# What needs to be done:
Could you copy exactly the lines from the one containing "String | None Provided |" through the last line of the records below, and nothing else?

Start of Data provided

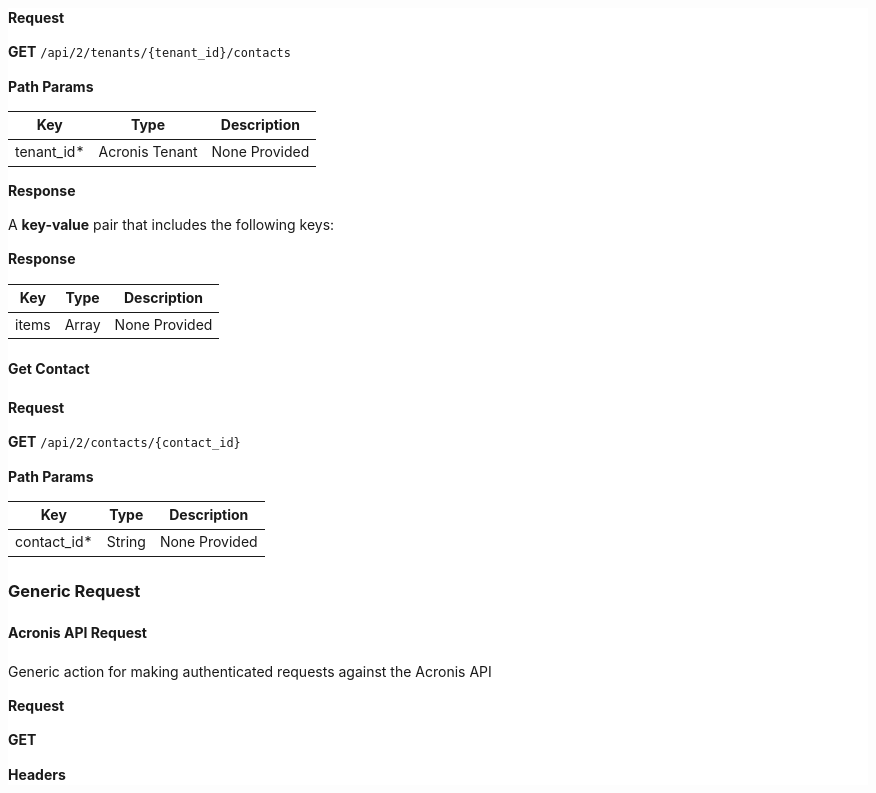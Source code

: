 **Request**[**​**](http://localhost:3000/docs/integrations/Security/security-acronis-integration#request-35)

**GET** `/api/2/tenants/{tenant_id}/contacts`

**Path Params**[**​**](http://localhost:3000/docs/integrations/Security/security-acronis-integration#path-params-15)

| Key          | Type           | Description   |
| ------------ | -------------- | ------------- |
| tenant\_id\* | Acronis Tenant | None Provided |

**Response**[**​**](http://localhost:3000/docs/integrations/Security/security-acronis-integration#response-47)

A **key-value** pair that includes the following keys:

**Response**[**​**](http://localhost:3000/docs/integrations/Security/security-acronis-integration#response-48)

| Key   | Type  | Description   |
| ----- | ----- | ------------- |
| items | Array | None Provided |

#### Get Contact[​](http://localhost:3000/docs/integrations/Security/security-acronis-integration#get-contact) <a href="#get-contact" id="get-contact"></a>

**Request**[**​**](http://localhost:3000/docs/integrations/Security/security-acronis-integration#request-36)

**GET** `/api/2/contacts/{contact_id}`

**Path Params**[**​**](http://localhost:3000/docs/integrations/Security/security-acronis-integration#path-params-16)

| Key           | Type   | Description   |
| ------------- | ------ | ------------- |
| contact\_id\* | String | None Provided |

### Generic Request

#### Acronis API Request[​](http://localhost:3000/docs/integrations/Security/security-acronis-integration#acronis-api-request) <a href="#acronis-api-request" id="acronis-api-request"></a>

Generic action for making authenticated requests against the Acronis API

**Request**[**​**](http://localhost:3000/docs/integrations/Security/security-acronis-integration#request-37)

**GET**

**Headers**[**​**](http://localhost:3000/docs/integrations/Security/security-acronis-integration#headers)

End of Data provided

# Output below:
| contact\_id\* | String | None Provided |

### Generic Request

#### Acronis API Request[​](http://localhost:3000/docs/integrations/Security/security-acronis-integration#acronis-api-request) <a href="#acronis-api-request" id="acronis-api-request"></a>

Generic action for making authenticated requests against the Acronis API

**Request**[**​**](http://localhost:3000/docs/integrations/Security/security-acronis-integration#request-37)

**GET**

**Headers**[**​**](http://localhost:3000/docs/integrations/Security/security-acronis-integration#headers)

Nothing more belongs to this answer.